Databases

Choosing the Right Database

We have a lot of managed databases on AWS to choose from

• Questions to choose the right database based on your architecture:

• Read-heavy, write-heavy, or balanced workload? Throughput needs? Will it change, does it need to scale or fluctuate during the day?

• How much data to store and for how long? Will it grow? Average object size? How are they accessed?

• Data durability? Source of truth for the data ?

• Latency requirements? Concurrent users?

• Data model? How will you query the data? Joins? Structured? Semi-Structured?

• Strong schema? More flexibility? Reporting? Search? RDBMS / NoSQL?

• License costs? Switch to Cloud Native DB such as Aurora?

Database Types

• RDBMS (= SQL / OLTP): RDS, Aurora great for joins

• NoSQL database: DynamoDB (~JSON), ElastiCache (key / value pairs), Neptune (graphs) no joins, no SQL

• Object Store: S3 (for big objects) / Glacier (for backups / archives)

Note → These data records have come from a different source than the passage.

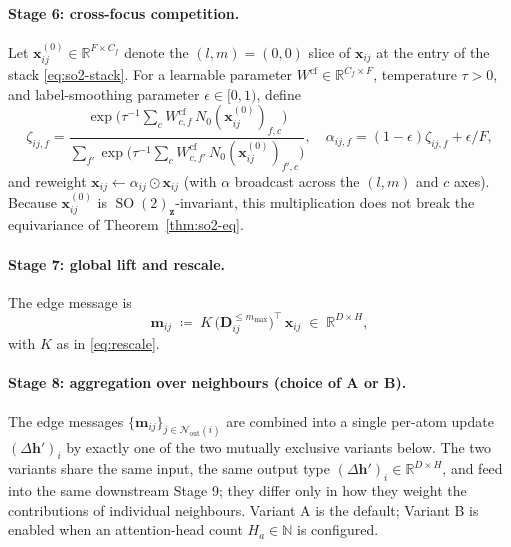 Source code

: \documentclass[11pt,a4paper]{article}
\DeclareMathOperator{\SO}{SO}
\newcommand{\R}{\mathbb{R}}
\newcommand{\N}{\mathbb{N}}
\newcommand{\bx}{\bm{x}}
\newcommand{\bz}{\bm{z}}
\newcommand{\bh}{\bm{h}}
\newcommand{\bD}{\bm{D}}
\newcommand{\mmax}{m_{\max}}
\newcommand{\Nb}{\mathcal{N}}
\theoremstyle{plain}
\theoremstyle{definition}
\theoremstyle{remark}
\begin{document}
    \paragraph{Stage 6: cross-focus competition.}
    Let $\bx^{(0)}_{ij}\in\R^{F\times C_f}$ denote the $(l,m)=(0,0)$ slice of
$\bx_{ij}$ at the entry of the stack \eqref{eq:so2-stack}. For a learnable
    parameter $W^{\mathrm{cf}}\in\R^{C_f\times F}$, temperature $\tau>0$, and
    label-smoothing parameter $\epsilon\in[0,1)$, define
    \begin{equation}\label{eq:focuscomp}
        \zeta_{ij,f}=\frac{\exp\!\bigl(\tau^{-1}\sum_{c}W^{\mathrm{cf}}_{c,f}\,N_0(\bx^{(0)}_{ij})_{f,c}\bigr)}{\sum_{f'}\exp\!\bigl(\tau^{-1}\sum_{c}W^{\mathrm{cf}}_{c,f'}\,N_0(\bx^{(0)}_{ij})_{f',c}\bigr)},
        \quad
        \alpha_{ij,f}=(1-\epsilon)\zeta_{ij,f}+\epsilon/F,
    \end{equation}
    and reweight $\bx_{ij}\leftarrow\alpha_{ij}\odot\bx_{ij}$ (with $\alpha$ broadcast across the $(l,m)$ and $c$ axes).
    Because $\bx^{(0)}_{ij}$ is $\SO(2)_{\bz}$-invariant, this multiplication does not break the equivariance of Theorem~\ref{thm:so2-eq}.

    \paragraph{Stage 7: global lift and rescale.}
    The edge message is
    \begin{equation}\label{eq:edge-msg}
        \bm{m}_{ij}\;\coloneqq\;K\,\bigl(\bD_{ij}^{\le\mmax}\bigr)^{\top}\,\bx_{ij}\;\in\;\R^{D\times H},
    \end{equation}
    with $K$ as in \eqref{eq:rescale}.

    \paragraph{Stage 8: aggregation over neighbours (choice of A or B).}
    The edge messages $\{\bm{m}_{ij}\}_{j\in\Nb_{\mathrm{out}}(i)}$ are combined
    into a single per-atom update $(\Delta\bh')_i$ by exactly one of the two
    mutually exclusive variants below. The two variants share the same input, the
    same output type $(\Delta\bh')_i\in\R^{D\times H}$, and feed into the same
    downstream Stage 9; they differ only in how they weight the contributions of
    individual neighbours. Variant A is the default; Variant B is enabled when an
    attention-head count $H_a\in\N$ is configured.
\end{document}
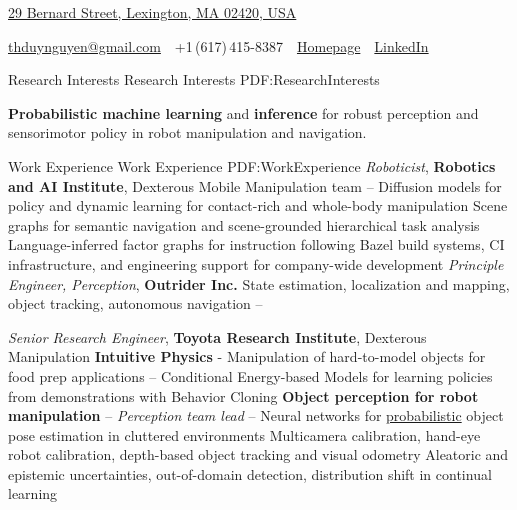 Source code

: \documentclass[letterpaper,MMMyyyy,nonstopmode]{simpleresumecv}
\newcommand{\CVAuthor}{Duy Ta}
\newcommand{\CVWebpage}{http://thduynguyen.github.io}
\newcommand{\CVLinkedIn}{https://www.linkedin.com/in/duynguyen-ta/}
\begin{document}

\Title{\CVAuthor}

\begin{SubTitle}
\href{https://www.google.com/maps/place/29+Bernard+St,+Lexington,+MA+02420/}
{29 Bernard Street, Lexington, MA 02420, USA}
\par
\href{mailto:thduynguyen@gmail.com}
{thduynguyen@gmail.com}
\,\SubBulletSymbol\,
+1\,(617)\,415-8387
\,\SubBulletSymbol\,
\href{\CVWebpage}
{\url{Homepage}}
\,\SubBulletSymbol\,
\href{\CVLinkedIn}
{\url{LinkedIn}}
\end{SubTitle}

\begin{Body}


\Section
{Research Interests}
{Research Interests}
{PDF:ResearchInterests}

\BulletItem
\textbf{Probabilistic machine learning} and \textbf{inference} for robust perception and sensorimotor policy in robot manipulation and navigation.


\Section
{Work Experience}
{Work Experience}
{PDF:WorkExperience}
\Entry
{\textit{Roboticist}, \textbf{Robotics and AI Institute}}, Dexterous Mobile Manipulation team
\hfill
{} -- 
\Gap
\BulletItem
Diffusion models for policy and dynamic learning for contact-rich and whole-body manipulation
\BulletItem
Scene graphs for semantic navigation and scene-grounded hierarchical task analysis
\BulletItem
Language-inferred factor graphs for instruction following
\BulletItem
Bazel build systems, CI infrastructure, and engineering support for company-wide development
\BigGap
\Entry
{\textit{Principle Engineer, Perception}, \textbf{Outrider Inc.}}
\Gap
\BulletItem
State estimation, localization and mapping, object tracking, autonomous navigation
\hfill
{} -- 

\BigGap
\Entry
{\textit{Senior Research Engineer}, \textbf{Toyota Research Institute}}, Dexterous Manipulation
\Gap
\BulletItem
\textbf{Intuitive Physics} - Manipulation of hard-to-model objects for food prep applications
\hfill
{} -- 
\SubBulletItem
Conditional Energy-based Models for learning policies from demonstrations with Behavior Cloning 
\BulletItem
\textbf{Object perception for robot manipulation} -- \textit{Perception team lead}
\hfill
{} -- 
\SubBulletItem
Neural networks for \underline{probabilistic} object pose estimation in cluttered environments
\SubBulletItem
Multicamera calibration, hand-eye robot calibration, depth-based object tracking and visual odometry
\SubBulletItem
Aleatoric and epistemic uncertainties, out-of-domain detection, distribution shift in continual learning


\end{Body}
\end{document}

• Data Warehouse (= SQL Analytics / BI): Redshift (OLAP), Athena

• Search: ElasticSearch (JSON)free text, unstructured searches

• Graphs: Neptune displays relationships between data

Online analytical processing =OLAP

RDS Overview

• Managed PostgreSQL / MySQL / Oracle / SQL Server

Must provision an EC2 instance & EBS Volume type and size

• Support for Read Replicas and Multi AZ

• Security through IAM, Security Groups, KMS , SSL in transit

• Backup / Snapshot / Point in time restore feature

• Managed and Scheduled maintenance

• Monitoring through CloudWatch

• Use case: Store relational datasets (RDBMS / OLTP), perform SQL queries, transactional inserts / update / delete is available

RDS for Solutions Architect

• Operations: small downtime when failover happens, when maintenance happens, scaling in read replicas / ec2 instance / restore EBS implies manual intervention, application changes

• Security: AWS responsible for OS security, we are responsible for setting up KMS, security groups, IAM policies, authorizing users in DB, using SSL

• Reliability: Multi AZ feature, failover in case of failures

• Performance: depends on EC2 instance type, EBS volume type, ability to add Read Replicas. Storage auto-scaling & manual scaling of instances

• Cost: Pay per hour based on provisioned EC2 and EBS

Aurora Overview

• Compatible API for PostgreSQL / MySQL

• Data is held in 6 replicas, across 3 AZ

• Auto healing capability

• Multi AZ, Auto Scaling Read Replicas

• Read Replicas can be Global

• Aurora database can be Global for DR or latency purposes

• Auto scaling of storage from 10GB to 128 TB

• Define EC2 instance type for aurora instances

• Same security / monitoring / maintenance features as RDS

• Aurora Serverlessfor unpredictable / intermittent workloads

• Aurora Multi-Master for continuous writes failover

• Use case: same as RDS, but with less maintenance / more flexibility / more performance

Aurora for Solutions Architect

• Operations: less operations, auto scaling storage

• Security: AWS responsible for OS security, we are responsible for setting up KMS, security groups, IAM policies, authorizing users in DB, using SSL

• Reliability: Multi AZ, highly available, possibly more than RDS, Aurora Serverless option, Aurora Multi-Master option

• Performance: 5x performance (according to AWS) due to architectural optimizations. Up to 15 Read Replicas (only 5 for RDS)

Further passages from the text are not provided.